I asked her, “How did I get big? Did I eat a lot? Did I have an unhealthy relationship to food?”
She sighed. “No, not really. You didn’t eat so healthy, but you ate what I cooked you. I always felt guilty for not feeding you better….”
“But mom,” I said, “you fed me what everyone else in the rural South fed their kids at the time. There were no discussions in the 1970s and 1980s on childhood obesity, especially in our neck of the woods.”
“True, true,” she continued, “but I still feel guilty about it.” She explained that I didn’t like sports. I was one of those kids who preferred reading, playing piano, and walking in the woods over exerted physical activity. She doesn’t have to remind me of that. I loathed gym class. And, like all fat girls everywhere, I really was the last person my fellow classmates picked for team sports.
“But I’ve always felt fat,” I revealed. “You mean I really wasn’t fat-fat as a kid?”
“Not really,” she shared. “You were chubby, sometimes large, but you didn’t really become obese until later. But, you know, I was an active teenager — far more active than you — and I wore a size 12 and 14, and I always felt big. Looking back, I really wasn’t.”
During my childhood in the 1970s, the rural South experienced a transitional decade as farming, meat, and lifestyles became corporatized. The Old South was morphing into the New South, and body mass indexes were growing.
My mother, by day, was a well-respected social worker who dealt with abused and neglected children. At night, she became a different person who deferred large aspects of her identity in order to accommodate her family.

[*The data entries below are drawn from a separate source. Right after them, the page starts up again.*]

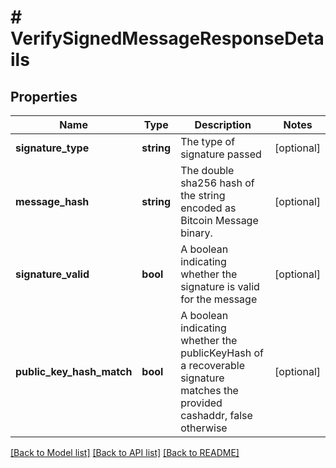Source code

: # # VerifySignedMessageResponseDetails

## Properties

Name | Type | Description | Notes
------------ | ------------- | ------------- | -------------
**signature_type** | **string** | The type of signature passed | [optional] 
**message_hash** | **string** | The double sha256 hash of the string encoded as Bitcoin Message binary. | [optional] 
**signature_valid** | **bool** | A boolean indicating whether the signature is valid for the message | [optional] 
**public_key_hash_match** | **bool** | A boolean indicating whether the publicKeyHash of a recoverable signature matches the provided cashaddr, false otherwise | [optional] 

[[Back to Model list]](../../README.md#documentation-for-models) [[Back to API list]](../../README.md#documentation-for-api-endpoints) [[Back to README]](../../README.md)


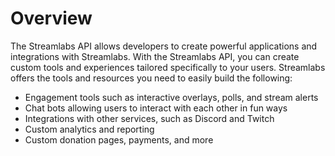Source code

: # Overview

The Streamlabs API allows developers to create powerful applications and integrations with Streamlabs. With the Streamlabs API, you can create custom tools and experiences tailored specifically to your users. Streamlabs offers the tools and resources you need to easily build the following:

- Engagement tools such as interactive overlays, polls, and stream alerts
- Chat bots allowing users to interact with each other in fun ways
- Integrations with other services, such as Discord and Twitch
- Custom analytics and reporting
- Custom donation pages, payments, and more
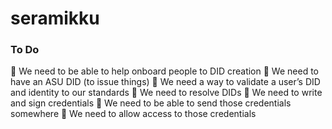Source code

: # seramikku

### To Do

🥚 We need to be able to help onboard people to DID creation
🥚 We need to have an ASU DID (to issue things)
🥚 We need a way to validate a user’s DID and identity to our standards
🥚 We need to resolve DIDs
🥚 We need to write and sign credentials
🥚 We need to be able to send those credentials somewhere
🥚 We need to allow access to those credentials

During my childhood, my mother, a short woman, weighed about 275 pounds. She married a man who never let her forget that.
“Maybe you grew up thinking you were fat because your father never stopped telling me how fat I was,” she suggested.

***
Feeling fat often means that one perceives themselves as socially and sexually invisible. Because I grew up believing that I was the size of a Mack Truck, I never felt that anyone found me attractive. Feeling fat is not just a physical perception; it is a feeling of unworthiness in other areas beyond physicality.

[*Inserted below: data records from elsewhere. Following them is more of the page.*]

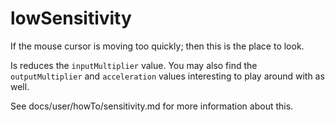 # lowSensitivity

If the mouse cursor is moving too quickly; then this is the place to look.

Is reduces the `inputMultiplier` value. You may also find the `outputMultiplier` and `acceleration` values interesting to play around with as well.

See docs/user/howTo/sensitivity.md for more information about this.
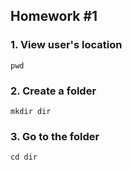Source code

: ## Homework #1

### 1. View user's location
`pwd`

### 2. Create a folder
`mkdir dir`

### 3. Go to the folder
`cd dir`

This feeling carried over into adulthood. I automatically assume that no one finds me attractive, even though I know that I’m not particularly hideous. I’m too fat for men to like, is one internal script I have.
I have spent my entire life feeling fat, socially unacceptable, invisible, and somehow deeply flawed because I did not — ha! — measure up to popular culture’s ideal female. I know that I am not the only woman who feels this way – most women secretly harbor feelings of self-loathing in some form or another, even those who are size 4. My mother, at her smallest, was healthy at a size 12. I have sturdy and hearty folk on both sides of my family, but very few are actually small-boned and dainty. This means that I will never be Hollywood style skinny. And to be frank, I don’t need to be.

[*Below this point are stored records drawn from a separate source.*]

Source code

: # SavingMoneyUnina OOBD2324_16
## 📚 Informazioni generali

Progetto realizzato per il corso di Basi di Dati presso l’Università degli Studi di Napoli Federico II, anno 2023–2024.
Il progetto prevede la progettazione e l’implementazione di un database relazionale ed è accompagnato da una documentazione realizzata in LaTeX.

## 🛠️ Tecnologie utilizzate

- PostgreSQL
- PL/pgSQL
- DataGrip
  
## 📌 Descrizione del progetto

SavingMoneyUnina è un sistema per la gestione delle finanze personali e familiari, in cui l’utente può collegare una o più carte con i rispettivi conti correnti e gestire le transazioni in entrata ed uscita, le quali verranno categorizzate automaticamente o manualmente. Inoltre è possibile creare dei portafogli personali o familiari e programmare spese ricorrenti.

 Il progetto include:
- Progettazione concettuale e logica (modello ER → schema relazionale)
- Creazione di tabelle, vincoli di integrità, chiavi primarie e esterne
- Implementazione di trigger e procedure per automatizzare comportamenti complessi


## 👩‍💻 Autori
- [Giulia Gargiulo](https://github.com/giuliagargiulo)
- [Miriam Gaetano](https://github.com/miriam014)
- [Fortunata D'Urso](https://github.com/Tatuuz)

I’m slowly and earnestly trying to accept that my happy weight (and the most healthy option) for me will hover above what society says is acceptably thin. There are moments I own this concept. But there are even more moments I still struggle. This blog post is an attempt at putting it out there in hopes that somehow, there will be power in the sharing.
Yet, after almost forty years of disliking myself because of my weight, I’m beginning to tire of the energy necessary to be so mean to myself. It takes way too much work to maintain self-loathing. Fuck that. I’m healthier than a lot of skinnier women I know. I’m smart, I’m kind, and when I love someone, I love them deeply. I want to be thinner, but I am starting to accept that I will never, ever be glamorously thin. And the man who does eventually love me will love every inch of it.
I end with this quote from Kelly (not me), “The Goddess is Fat”:
Round is female. Round females are the visual symbols of strength…of life-giving…[t]he cultures that produced thousands of images of fat women knew this about us, that we represent the ultimate female, full, round, big, strong, soft, warm women. The moon is round, the earth is round, cycles are round, and so are we.